- [EXERCISE OBJECTIVE] Every line containing the word "written" is to be copied from the data below.

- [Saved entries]
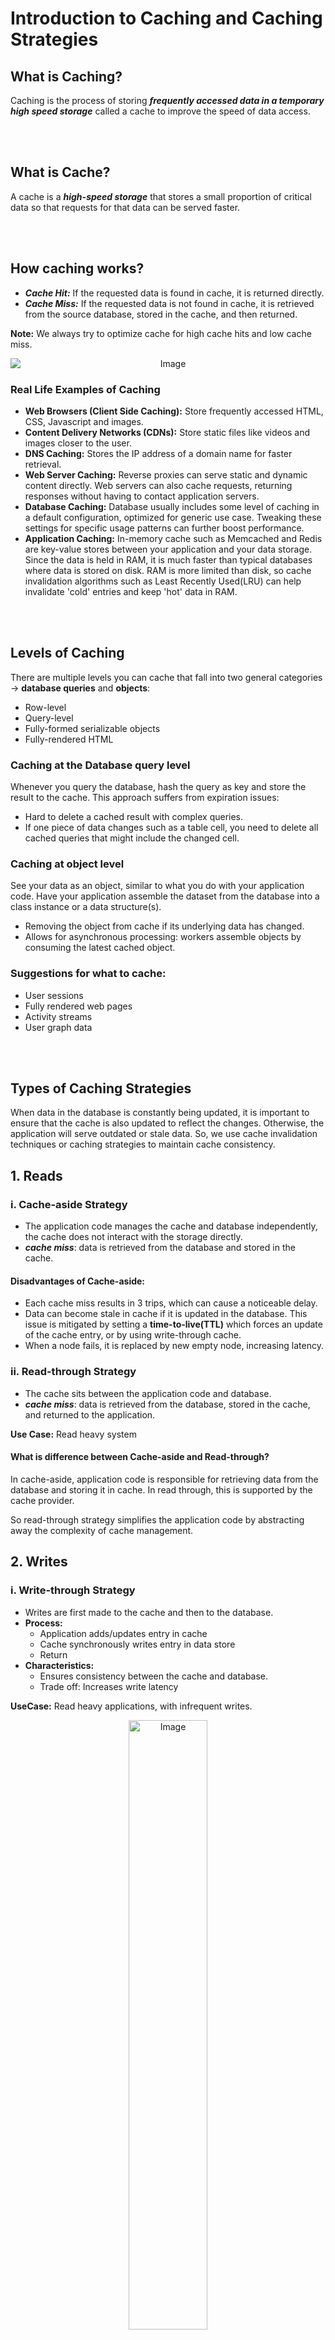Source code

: # Introduction to Caching and Caching Strategies

## What is Caching?
Caching is the process of storing <b><i>frequently accessed data in a temporary high speed storage</i></b> called a cache to improve the speed of data access.

<br><br>
## What is Cache?
A cache is a <b><i>high-speed storage</i></b> that stores a small proportion of critical data so that requests for that data can be served faster.

<br><br>
## How caching works?
- <b><i>Cache Hit:</i></b> If the requested data is found in cache, it is returned directly.
- <b><i>Cache Miss:</i></b> If the requested data is not found in cache, it is retrieved from the source database, stored in the cache, and then returned.

**Note:** We always try to optimize cache for high cache hits and low cache miss.
<div align="center">
  <img src="https://github.com/vipuldhurve/Code/blob/main/assets/cache-working.png" alt="Image" style="display:block; margin:auto;">
</div> 

### Real Life Examples of Caching
- **Web Browsers (Client Side Caching):** Store frequently accessed HTML, CSS, Javascript and images.
- **Content Delivery Networks (CDNs):** Store static files like videos and images closer to the user.
- **DNS Caching:** Stores the IP address of a domain name for faster retrieval.
- **Web Server Caching:** Reverse proxies can serve static and dynamic content directly. Web servers can also cache requests, returning responses without having to contact application servers.
- **Database Caching:** Database usually includes some level of caching in a default configuration, optimized for generic use case. Tweaking these settings for specific usage patterns can further boost performance.
- **Application Caching:** In-memory cache such as Memcached and Redis are key-value stores between your application and your data storage. Since the data is held in RAM, it is much faster than typical databases where data is stored on disk. RAM is more limited than disk, so cache invalidation algorithms such as Least Recently Used(LRU) can help invalidate 'cold' entries and keep 'hot' data in RAM.

<br><br>
## Levels of Caching
There are multiple levels you can cache that fall into two general categories -> **database queries** and **objects**:
- Row-level
- Query-level
- Fully-formed serializable objects
- Fully-rendered HTML

### Caching at the Database query level
Whenever you query the database, hash the query as key and store the result to the cache. This approach suffers from expiration issues:
- Hard to delete a cached result with complex queries.
- If one piece of data changes such as a table cell, you need to delete all cached queries that might include the changed cell.

### Caching at object level
See your data as an object, similar to what you do with your application code. Have your application assemble the dataset from the database into a class instance or a data structure(s).
- Removing the object from cache if its underlying data has changed.
- Allows for asynchronous processing: workers assemble objects by consuming the latest cached object.


### Suggestions for what to cache:
- User sessions
- Fully rendered web pages
- Activity streams
- User graph data

<br><br>
## Types of Caching Strategies

When data in the database is constantly being updated, it is important to ensure that the cache is also updated to reflect the changes. Otherwise, the application will serve outdated or stale data. So, we use cache invalidation techniques or caching strategies to maintain cache consistency.

## 1. Reads
### i. Cache-aside Strategy
- The application code manages the cache and database independently, the cache does not interact with the storage directly.
- <b><i>cache miss</i></b>: data is retrieved from the database and stored in the cache.

#### Disadvantages of Cache-aside:
- Each cache miss results in 3 trips, which can cause a noticeable delay.
- Data can become stale in cache if it is updated in the database. This issue is mitigated by setting a **time-to-live(TTL)** which forces an update of the cache entry, or by using write-through cache.
- When a node fails, it is replaced by new empty node, increasing latency.

### ii. Read-through Strategy
- The cache sits between the application code and database.
- <b><i>cache miss</i></b>: data is retrieved from the database, stored in the cache, and returned to the application.

**Use Case:** Read heavy system

#### What is difference between Cache-aside and Read-through?
In cache-aside, application code is responsible for retrieving data from the database and storing it in cache. In read through, this is supported by the cache provider.

So read-through strategy simplifies the application code by abstracting away the complexity of cache management.

## 2. Writes
### i. Write-through Strategy
- Writes are first made to the cache and then to the database.
- **Process:**
   - Application adds/updates entry in cache
   - Cache synchronously writes entry in data store
   - Return
- **Characteristics:**
   - Ensures consistency between the cache and database.
   - Trade off: Increases write latency
 
**UseCase:** Read heavy applications, with infrequent writes.
<div align="center">
  <img src="https://github.com/vipuldhurve/Code/blob/main/assets/write-through-cache-strategy.png" alt="Image" style="display:block; width:50%; height:auto; margin:auto;">
</div> 

#### Disadvantages of Write-through
- When a new node is created due to failure or scaling, the new node will not cache entries until the entry is updated in the database. Cache-aside in conjunction with write though can mitigate this issue.
- Most data written might never be read, which can be minimized by TTL.

### ii. Write-around Strategy
- Writes bypass the cache and go directly to the database.
- Reduces write operations on the cache.
- Data in cache may not be up-to-date.

**Use Case:** Write heavy applications, infrequent reads.

### iii. Write-back Strategy (Write-behind Strategy)
- Writes are temporarily stored in the cache and then asynchronously written to database.
- Improves write performance. Lower write latency and higher write throughput.
- Tradeoff:
  - Carries the risk of data loss if the cache layer fails.
  - It is more complex to implement write-behind than it is to implement cache-aside or write-through.

**Use Case:** Write heavy applications
<div align="center">
  <img src="https://github.com/vipuldhurve/Code/blob/main/assets/write-back-cache-strategy.png" alt="Image" style="display:block; width:70%; height:auto; margin:auto;">
</div> 

<br><br>
## Cache Eviction Policies
When the cache is full, some data needs to be removed to make room for new data. Common policies include:
- <b><i>Least Recently Used (LRU):</i></b> Removes the least recently used data.
- <b><i>Least Frequently Used (LFU):</i></b> Removes the least frequently used data
- <b><i>Most Recently Used (MRU):</i></b> Removes the most recently used data.
- <b><i>Random Replacement (RR):</i></b> Randomly selects and removes data.
- <b><i>First In First Out (FIFO):</i></b> Removes the oldest data.

<br><br>
## Different types of Caching used in System Design
#### i. Browser Caching
Stores resources like HTML, CSS, Javascript files in the web browser for faster retrieval on subsequent visits.

#### ii. Web Server Caching
Stores resources on the server side to reduce the load on application server.
Implementations:
- <b><i>Reverse Proxy Cache:</i></b> Acts as an intermediary between the browser and the web server.
- <b><i>Key-Value Store/DB:</i></b> Caches application data accessed by the application code.(Memcached or Redis)

**NOTE:** Unlike reverse-proxies, which cache HTTP responses for specific requests, key-value databases can cache any user-specific data or frequently accessed data on need.

#### iii. Content Delivery Network (CDN)
Improves delivery speed of static content by storing it in proxy servers located close to use around the world.

#### iv. Distributed Caching
Uses multiple caching servers spread across a network to scale beyond the memory limits(cache size) of a single machine.

**Data Distribution:** Each caching server maintains a portion of the cached data, and requests for data are directed to the appropriate server based on a hashing algorithm or some distribution strategy.

**Benefits:**
- faster response times
- scalability
- increased availability
- better fault tolerance
- 
**Use Case:** Large scale applications

<br><br>
## Advantages and Limitations of Caching
- <b><i>Faster Access:</i><b> Reduces the need to retrieve data from slower data sources.
- <b><i>Increased Throughput:</i></b> Provides much higher request rates compared to the main database.
- <b><i>Scalability:</i></b> Improves scalability by offloading backend databases.
- <b><i>Scalability:</i></b> Reduces overall system cost by offloading backend databases.
- <b><i>Scalability:</i></b> Allows access to data even when the network connection is unreliable or offline.
  
<br><br>
## Disadvantages and Limitations of Caching
- <b><i>Data Inconsistency:</i></b> Need to maintain consistency between caches and the source of truth such as the database through cache invalidation.
- <b><i>Cache Misses:</i></b> Introduce latency.
- <b><i>Initial Cache Warm-up:</i></b> Can cause temporary performance degradation.
- <b><i>Limited Write Performance:</i></b> Most caching strategies do not improve write performance.


<br><br>
#### #Resource: [www.enjoyalgorithms.com/blog/caching-system-design-concept](https://www.enjoyalgorithms.com/blog/caching-system-design-concept/)
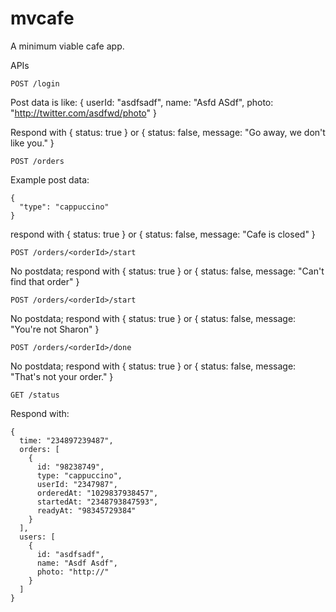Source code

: mvcafe
======

A minimum viable cafe app.

APIs

    POST /login

Post data is like: 
    {
      userId: "asdfsadf",
      name: "Asfd ASdf",
      photo: "http://twitter.com/asdfwd/photo"
    }

Respond with { status: true } or { status: false, message: "Go away, we don't like you." }


    POST /orders

Example post data:

    { 
      "type": "cappuccino"
    }

respond with { status: true } or { status: false, message: "Cafe is closed" }

    POST /orders/<orderId>/start

No postdata; respond with { status: true } or { status: false, message: "Can't find that order" }

    POST /orders/<orderId>/start

No postdata; respond with { status: true } or { status: false, message: "You're not Sharon" }

    POST /orders/<orderId>/done
    
No postdata; respond with { status: true } or { status: false, message: "That's not your order." }


    GET /status

Respond with:

    {
      time: "234897239487",
      orders: [
        {
          id: "98238749",
          type: "cappuccino",
          userId: "2347987",
          orderedAt: "1029837938457",
          startedAt: "2348793847593",
          readyAt: "98345729384"
        }
      ],
      users: [
        {
          id: "asdfsadf",
          name: "Asdf Asdf",
          photo: "http://"
        }
      ]
    }

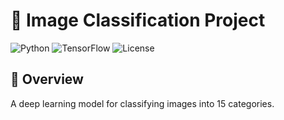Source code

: # 🚀 Image Classification Project  

![Python](https://img.shields.io/badge/Python-3.8%2B-blue)
![TensorFlow](https://img.shields.io/badge/TensorFlow-2.x-orange)
![License](https://img.shields.io/badge/License-MIT-green)

## 📌 Overview  
A deep learning model for classifying images into 15 categories.


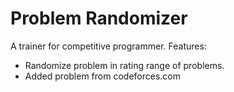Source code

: # Problem Randomizer
A trainer for competitive programmer.
Features:
  - Randomize problem in rating range of problems.
  - Added problem from codeforces.com
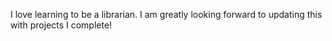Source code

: I love learning to be a librarian. I am greatly looking forward to updating this with projects I complete!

- [ANSWER AREA]
- Most data written might never be read, which can be minimized by TTL.
- Writes are temporarily stored in the cache and then asynchronously written to database.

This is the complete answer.